Жизненный цикл ВПЧ тесно связан с биологией клетки-хозяина и зависит от дифференцировки кератиноцитов. Вирусный геном состоит примерно из 8 т.п.н. кольцевой двухцепочечной ДНК и 8 открытых рамок считывания, которые кодируются в ранней области (E 1-7) и поздней области (L1 и L2). ВПЧ инфицирует базальный слой эпителия. Эпителиальные клетки дифференцируются по мере того, как они мигрируют к верхним слоям, что неблагоприятно для репликации ВПЧ, поскольку вирус зависит от механизма репликации ДНК хозяина для репликации своего генома. Чтобы поддерживать механизм клеточной репликации, начинают экспрессироваться вирусные белки E6 и E7, инактивируя p53 и pRb, соответственно. Инактивация pRb с помощью E7 заставляет инфицированные клетки оставаться в пролиферативном состоянии и избегать выхода из клеточного цикла, в то время как инактивация p53 с помощью E6 обеспечивает выживание клеток, предотвращая апоптоз. При диагностике ВПЧ важно не только обнаружить вирус, но и определить степень дисплазии эпителия. Тесты на основе выявления мРНК ВПЧ E6/E7 обладают диагностической значимостью для обнаружения CIN2 дисплазии шейки матки [51]. Количество положительных результатов теста на мРНК ВПЧ E6/E7 повышается с увеличением тяжести цитологических или гистологических характеристик [51].

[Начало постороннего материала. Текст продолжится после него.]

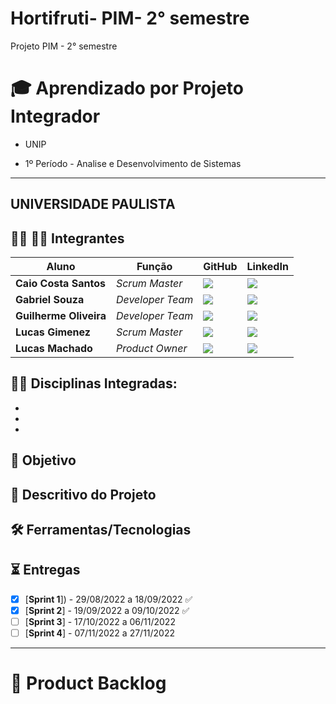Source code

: # Hortifruti- PIM- 2° semestre
Projeto PIM - 2° semestre


# 🎓 Aprendizado por Projeto Integrador
* UNIP

* 1º Período - Analise e Desenvolvimento de Sistemas

-----------------------------------------------------------------------------------------------------------------------------------------------------------


## UNIVERSIDADE PAULISTA


## 👨‍💻 👩‍💻 Integrantes

| Aluno            | Função           | GitHub                                                         | LinkedIn                                              |
| ---------------- | ---------------- | -------------------------------------------------------------- | ----------------------------------------------------- |
|__Caio Costa Santos__   | *Scrum Master*  | [![](https://bit.ly/3f9Xo0P)](https://github.com/BrendelMarques)| [![](https://bit.ly/2P1ZogM)](https://www.linkedin.com/in/brendel-marques-4bb1b3148/) |
|__Gabriel Souza__  | *Developer Team* | [![](https://bit.ly/3f9Xo0P)](https://github.com/CristineGomes)  | [![](https://bit.ly/2P1ZogM)](https://www.linkedin.com/in/cristine-cordeiro-467a9620b) |
|__Guilherme Oliveira__| *Developer Team* | [![](https://bit.ly/3f9Xo0P)](https://github.com/Gustavo394)      | [![](https://bit.ly/2P1ZogM)](https://www.linkedin.com/in/gustavo-h8-silva) |
|__Lucas Gimenez__ | *Scrum Master* | [![](https://bit.ly/3f9Xo0P)](https://github.com/laroyprado)   | [![](https://bit.ly/2P1ZogM)](https://www.linkedin.com/in/laroyprado/) |
|__Lucas Machado__| *Product Owner* | [![](https://bit.ly/3f9Xo0P)](https://github.com/pabloo-cunha) | [![](https://bit.ly/2P1ZogM)](https://www.linkedin.com/in/pabloo-cunha/) |





## 👨‍🏫 Disciplinas Integradas:

- 
- 
- 

## 🎯 Objetivo


## 💬 Descritivo do Projeto



## 🛠️ Ferramentas/Tecnologias




## ⏳ Entregas

- [X] [**Sprint 1**]) - 29/08/2022 a 18/09/2022 ✅
- [X] [**Sprint 2**] - 19/09/2022 a 09/10/2022 ✅
- [ ] [**Sprint 3**] - 17/10/2022 a 06/11/2022
- [ ] [**Sprint 4**] - 07/11/2022 a 27/11/2022

-------------------------------------------------------------------------------------------------------------------------------------------------------------------



# 📝 Product Backlog



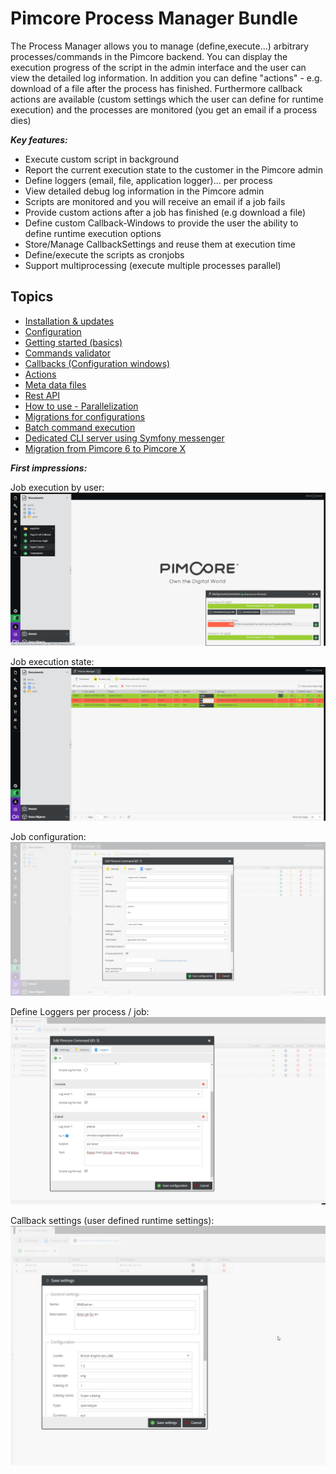 # Pimcore Process Manager Bundle

The Process Manager allows you to manage (define,execute...) arbitrary processes/commands in the Pimcore backend. 
You can display the execution progress of the script in the admin interface and the user can view the detailed log information. 
In addition you can define "actions" - e.g. download of a file after the process has finished. Furthermore callback actions 
are available (custom settings which the user can define for runtime execution) and the processes are monitored (you get an email if a process dies)

***Key features:***
- Execute custom script in background
- Report the current execution state to the customer in the Pimcore admin
- Define loggers (email, file, application logger)... per process
- View detailed debug log information in the Pimcore admin
- Scripts are monitored and you will receive an email if a job fails
- Provide custom actions after a job has finished (e.g download a file)
- Define custom Callback-Windows to provide the user the ability to define runtime execution options
- Store/Manage CallbackSettings and reuse them at execution time
- Define/execute the scripts as cronjobs 
- Support multiprocessing (execute multiple processes parallel)

## Topics
* [Installation & updates](./doc/installationAndUpdates.md)
* [Configuration](./doc/configuration.md)
* [Getting started (basics)](./doc/gettingStarted.md)
* [Commands validator](./doc/commandsValidator.md)
* [Callbacks (Configuration windows)](./doc/callbacks.md)
* [Actions](./doc/actions.md)
* [Meta data files](./doc/metaDataFile.md)
* [Rest API](./doc/restApi.md)
* [How to use - Parallelization](./doc/usageParallelization.md)
* [Migrations for configurations](./doc/configurationMigrations.md)
* [Batch command execution](./doc/batchCommandExecution.md)
* [Dedicated CLI server using Symfony messenger](./doc/symfonyMessenger.md)
* [Migration from Pimcore 6 to Pimcore X](./doc/migration.md)

***First impressions:***

Job execution by user:
![process-manager-log](./doc/img/process-manager-active-processes.png)

Job execution state:
![process-manager-log](./doc/img/process-manager-log.png)

Job configuration:
![process-manager-job-management](./doc/img/process-manager-settings.png)

Define Loggers per process / job:
![process-manager-job-management](./doc/img/loggers.png)

Callback settings (user defined runtime settings):
![callback-settings](./doc/img/callback-settings.jpg)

Один из новых методов диагностики — анализ метилирования генов клеток-хозяев. Применяют панель из шести маркеров метилирования генов в цервико-вагинальных выделениях, собранных с первой порцией мочи при помощи специального устройства Colli Pee (Novosanis, Belgium). Значимость каждого отдельного маркера метилирования оценивали с использованием цитологических, или гистологических методов. Значительное повышение уровня метилирования наблюдали для генов GHSR и LHX8 при интраэпителиальной неоплазии, оно имело не только диагностический, но и прогностический характер. Неинвазивный характер позволяет женщинам самостоятельно забирать биологический материал, что расширяет возможности использования метода [52].

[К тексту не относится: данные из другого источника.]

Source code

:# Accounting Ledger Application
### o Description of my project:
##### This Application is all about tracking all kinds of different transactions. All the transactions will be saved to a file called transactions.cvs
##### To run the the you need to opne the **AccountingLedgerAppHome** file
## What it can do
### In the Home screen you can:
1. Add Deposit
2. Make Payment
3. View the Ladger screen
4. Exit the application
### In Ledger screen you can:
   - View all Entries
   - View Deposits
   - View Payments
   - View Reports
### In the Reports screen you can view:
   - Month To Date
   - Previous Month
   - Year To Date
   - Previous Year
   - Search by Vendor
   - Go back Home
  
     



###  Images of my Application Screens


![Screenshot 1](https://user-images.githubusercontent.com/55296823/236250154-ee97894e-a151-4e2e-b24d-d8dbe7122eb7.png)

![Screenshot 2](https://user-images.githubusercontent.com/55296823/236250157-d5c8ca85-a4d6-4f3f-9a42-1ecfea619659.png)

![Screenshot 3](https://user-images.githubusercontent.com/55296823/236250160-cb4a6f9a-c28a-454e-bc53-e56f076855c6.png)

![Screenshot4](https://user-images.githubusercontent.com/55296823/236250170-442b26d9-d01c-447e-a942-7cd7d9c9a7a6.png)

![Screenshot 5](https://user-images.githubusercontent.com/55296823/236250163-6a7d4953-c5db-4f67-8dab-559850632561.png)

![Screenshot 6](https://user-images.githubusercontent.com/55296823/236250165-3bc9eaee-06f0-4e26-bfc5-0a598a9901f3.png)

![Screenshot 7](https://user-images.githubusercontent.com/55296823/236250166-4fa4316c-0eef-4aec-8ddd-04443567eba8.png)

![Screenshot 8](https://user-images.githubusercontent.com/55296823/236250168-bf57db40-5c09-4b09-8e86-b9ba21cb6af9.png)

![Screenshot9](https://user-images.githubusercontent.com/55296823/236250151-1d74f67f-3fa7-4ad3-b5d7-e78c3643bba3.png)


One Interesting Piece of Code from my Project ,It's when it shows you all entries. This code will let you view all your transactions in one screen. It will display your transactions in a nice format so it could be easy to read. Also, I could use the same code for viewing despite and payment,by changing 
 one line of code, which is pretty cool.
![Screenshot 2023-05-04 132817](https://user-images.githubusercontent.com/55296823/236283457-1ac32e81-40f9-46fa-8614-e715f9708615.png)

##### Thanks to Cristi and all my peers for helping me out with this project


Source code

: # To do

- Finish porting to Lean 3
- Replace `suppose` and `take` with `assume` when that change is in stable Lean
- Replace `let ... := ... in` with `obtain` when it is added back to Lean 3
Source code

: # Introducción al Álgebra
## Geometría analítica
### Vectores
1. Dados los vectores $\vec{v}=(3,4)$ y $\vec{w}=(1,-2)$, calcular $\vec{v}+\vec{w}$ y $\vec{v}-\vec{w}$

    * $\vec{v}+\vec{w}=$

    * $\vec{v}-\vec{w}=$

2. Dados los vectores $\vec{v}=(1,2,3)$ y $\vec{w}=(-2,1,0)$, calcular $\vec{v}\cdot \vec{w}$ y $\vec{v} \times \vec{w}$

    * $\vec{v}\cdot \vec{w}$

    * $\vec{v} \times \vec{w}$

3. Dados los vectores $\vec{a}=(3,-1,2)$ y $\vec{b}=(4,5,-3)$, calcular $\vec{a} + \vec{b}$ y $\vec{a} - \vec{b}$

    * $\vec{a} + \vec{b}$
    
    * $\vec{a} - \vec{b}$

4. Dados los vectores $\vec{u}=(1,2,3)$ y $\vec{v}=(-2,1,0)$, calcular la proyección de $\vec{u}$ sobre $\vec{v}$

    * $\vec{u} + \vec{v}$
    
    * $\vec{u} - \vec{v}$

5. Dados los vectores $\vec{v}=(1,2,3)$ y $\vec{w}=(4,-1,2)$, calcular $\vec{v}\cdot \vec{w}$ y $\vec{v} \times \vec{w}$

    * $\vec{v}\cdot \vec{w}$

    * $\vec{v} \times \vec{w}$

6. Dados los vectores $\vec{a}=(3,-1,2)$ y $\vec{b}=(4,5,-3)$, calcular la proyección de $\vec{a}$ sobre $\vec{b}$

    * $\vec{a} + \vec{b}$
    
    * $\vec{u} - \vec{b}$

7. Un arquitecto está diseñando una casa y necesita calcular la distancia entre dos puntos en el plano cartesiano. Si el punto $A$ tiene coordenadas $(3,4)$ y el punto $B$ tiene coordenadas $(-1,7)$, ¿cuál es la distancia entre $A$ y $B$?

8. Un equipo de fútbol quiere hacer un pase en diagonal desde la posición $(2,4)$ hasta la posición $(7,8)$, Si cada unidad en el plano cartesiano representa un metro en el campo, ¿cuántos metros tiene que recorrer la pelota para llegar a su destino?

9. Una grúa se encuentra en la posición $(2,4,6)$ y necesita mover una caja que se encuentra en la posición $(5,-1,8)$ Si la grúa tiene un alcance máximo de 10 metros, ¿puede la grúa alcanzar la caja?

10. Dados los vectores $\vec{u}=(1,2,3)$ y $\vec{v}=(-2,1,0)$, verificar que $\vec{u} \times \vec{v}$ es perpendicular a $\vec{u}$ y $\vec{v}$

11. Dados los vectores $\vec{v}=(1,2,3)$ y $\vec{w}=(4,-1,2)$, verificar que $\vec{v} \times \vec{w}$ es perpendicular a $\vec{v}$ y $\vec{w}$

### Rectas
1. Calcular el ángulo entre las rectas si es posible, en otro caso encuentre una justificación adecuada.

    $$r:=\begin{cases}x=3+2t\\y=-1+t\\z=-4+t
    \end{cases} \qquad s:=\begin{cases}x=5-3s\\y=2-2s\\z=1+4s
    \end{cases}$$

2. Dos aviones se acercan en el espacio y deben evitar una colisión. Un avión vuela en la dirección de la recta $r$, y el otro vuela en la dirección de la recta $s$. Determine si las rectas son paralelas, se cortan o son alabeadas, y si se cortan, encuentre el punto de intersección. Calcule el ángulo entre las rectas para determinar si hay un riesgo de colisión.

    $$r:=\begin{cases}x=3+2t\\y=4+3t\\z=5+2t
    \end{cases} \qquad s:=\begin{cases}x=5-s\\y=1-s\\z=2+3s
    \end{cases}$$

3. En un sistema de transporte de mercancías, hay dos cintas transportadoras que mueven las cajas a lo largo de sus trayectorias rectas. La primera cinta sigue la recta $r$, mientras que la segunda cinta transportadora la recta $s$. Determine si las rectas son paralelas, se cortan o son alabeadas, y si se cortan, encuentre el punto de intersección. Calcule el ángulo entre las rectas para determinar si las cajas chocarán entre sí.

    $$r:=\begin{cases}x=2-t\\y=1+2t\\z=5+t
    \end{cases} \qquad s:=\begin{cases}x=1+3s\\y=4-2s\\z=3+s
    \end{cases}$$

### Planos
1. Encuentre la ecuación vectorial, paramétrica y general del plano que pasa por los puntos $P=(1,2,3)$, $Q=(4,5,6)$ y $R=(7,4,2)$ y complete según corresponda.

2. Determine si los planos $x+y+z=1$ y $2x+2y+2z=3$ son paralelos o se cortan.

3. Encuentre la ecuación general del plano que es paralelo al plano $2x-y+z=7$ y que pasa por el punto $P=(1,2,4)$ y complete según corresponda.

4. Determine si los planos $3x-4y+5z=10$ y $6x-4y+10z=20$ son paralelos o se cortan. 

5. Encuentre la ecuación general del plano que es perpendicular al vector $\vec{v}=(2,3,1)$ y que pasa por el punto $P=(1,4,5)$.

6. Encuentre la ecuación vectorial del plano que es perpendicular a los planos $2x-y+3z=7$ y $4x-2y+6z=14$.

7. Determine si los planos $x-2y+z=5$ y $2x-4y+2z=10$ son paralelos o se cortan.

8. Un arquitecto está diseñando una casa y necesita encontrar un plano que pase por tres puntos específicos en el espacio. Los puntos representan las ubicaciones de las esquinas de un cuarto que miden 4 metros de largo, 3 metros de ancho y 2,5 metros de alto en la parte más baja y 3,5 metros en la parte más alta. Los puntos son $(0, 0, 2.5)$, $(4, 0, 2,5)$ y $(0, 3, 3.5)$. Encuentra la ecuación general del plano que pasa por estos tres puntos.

Онкогены ВР-ВПЧ E6/E7 регулируют экспрессию микроРНК. Экспрессия микроРНК-218 снижена у пациентов, инфицированных ВПЧ, и она снижается по мере прогрессирования поражения. Профилирование микроРНК можно использовать для многофакторного анализа, определяющего маркеры неоплазии шейки матки [53].

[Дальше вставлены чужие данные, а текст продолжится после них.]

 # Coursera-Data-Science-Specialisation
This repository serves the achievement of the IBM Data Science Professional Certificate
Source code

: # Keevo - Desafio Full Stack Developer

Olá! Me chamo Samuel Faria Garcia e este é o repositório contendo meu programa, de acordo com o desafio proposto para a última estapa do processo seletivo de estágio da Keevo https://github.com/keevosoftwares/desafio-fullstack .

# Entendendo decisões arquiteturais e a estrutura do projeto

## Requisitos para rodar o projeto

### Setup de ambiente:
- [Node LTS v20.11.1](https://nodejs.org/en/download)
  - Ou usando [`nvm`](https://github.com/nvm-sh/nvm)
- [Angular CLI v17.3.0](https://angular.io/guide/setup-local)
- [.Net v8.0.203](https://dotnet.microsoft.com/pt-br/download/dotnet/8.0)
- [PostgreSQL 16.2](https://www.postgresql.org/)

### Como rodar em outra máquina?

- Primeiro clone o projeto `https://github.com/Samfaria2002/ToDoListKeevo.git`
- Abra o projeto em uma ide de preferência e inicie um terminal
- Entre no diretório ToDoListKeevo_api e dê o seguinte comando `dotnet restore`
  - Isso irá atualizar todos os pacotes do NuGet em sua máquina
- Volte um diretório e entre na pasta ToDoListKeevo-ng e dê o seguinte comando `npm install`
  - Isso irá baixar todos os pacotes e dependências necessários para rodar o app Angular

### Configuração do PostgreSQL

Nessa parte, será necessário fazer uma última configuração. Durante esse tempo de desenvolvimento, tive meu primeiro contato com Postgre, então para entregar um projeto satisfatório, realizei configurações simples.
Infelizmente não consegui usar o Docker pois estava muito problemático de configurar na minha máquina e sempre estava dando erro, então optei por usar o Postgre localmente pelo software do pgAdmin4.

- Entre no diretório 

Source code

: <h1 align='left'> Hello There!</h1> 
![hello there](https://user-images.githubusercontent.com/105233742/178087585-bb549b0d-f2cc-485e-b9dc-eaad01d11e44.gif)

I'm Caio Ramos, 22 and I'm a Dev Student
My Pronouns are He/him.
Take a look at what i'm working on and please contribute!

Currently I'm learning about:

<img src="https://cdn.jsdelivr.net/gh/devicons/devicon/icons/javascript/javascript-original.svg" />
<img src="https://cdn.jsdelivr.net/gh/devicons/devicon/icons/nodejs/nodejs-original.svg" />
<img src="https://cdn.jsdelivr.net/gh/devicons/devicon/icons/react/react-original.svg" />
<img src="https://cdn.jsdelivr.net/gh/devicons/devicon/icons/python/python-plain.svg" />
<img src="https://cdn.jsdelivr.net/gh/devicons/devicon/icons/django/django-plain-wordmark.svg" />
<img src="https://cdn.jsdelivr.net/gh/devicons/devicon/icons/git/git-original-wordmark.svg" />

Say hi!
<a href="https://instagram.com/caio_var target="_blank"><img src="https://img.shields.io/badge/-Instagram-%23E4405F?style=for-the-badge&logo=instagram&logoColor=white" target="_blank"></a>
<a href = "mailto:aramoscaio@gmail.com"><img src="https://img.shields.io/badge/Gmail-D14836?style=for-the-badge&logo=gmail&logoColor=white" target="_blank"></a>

Создан метод на основе Cas12a для обнаружения 13 типов ВПЧ в одной реакции путем объединения метода изотермической рекомбиназной полимеразной амплификации (RPA) с технологией CRISPR-Cas12a, при которой результат можно получить за 35 мин при сохранении высокой чувствительности [54].

Кроме молекулярно-генетических методов идентифицировать ВПЧ можно с помощью иммунологических методов. В диагностику ВПЧ входит анализ экспрессии белков p16 и Ki-67 методом иммуногистохимии (ИГХ), который применяют для выявления предрака шейки матки у ВПЧ-положительных женщин. Использование двойного окрашивания p16/Ki-67 показало высокую чувствительность и специфичность для выявления предраковых состояний [55]. При неоплазии активность Е7 ВР-ВПЧ приводит к сверхэкспрессии p16. Гистологически негативные ткани всегда были p16-негативными и в 93% случаев также негативными по ВР-ВПЧ [56]. Интенсивность экспрессии p16 и Ki-67 положительно коррелировала со степенью поражения шейки матки [57].

Протеомный и транскриптомный анализы являются новыми методами диагностики ВПЧ. Были подобраны белковые панели, специфичные для различных форм поражений шейки матки, ассоциированных с ВПЧ. Белки первой группы появляются при ранних изменениях и поражении эпителия шейки матки. Белки второй группы — при прогрессировании. Анализ протеома цервиковагинальной жидкости позволяет дифференцировать изменения в эпителии на ранних стадиях развития [58]. При помощи транскриптомного метода анализа была показана корреляция между обнаружением некоторых транскриптов и риском канцерогенеза, связанного с ВПЧ [59].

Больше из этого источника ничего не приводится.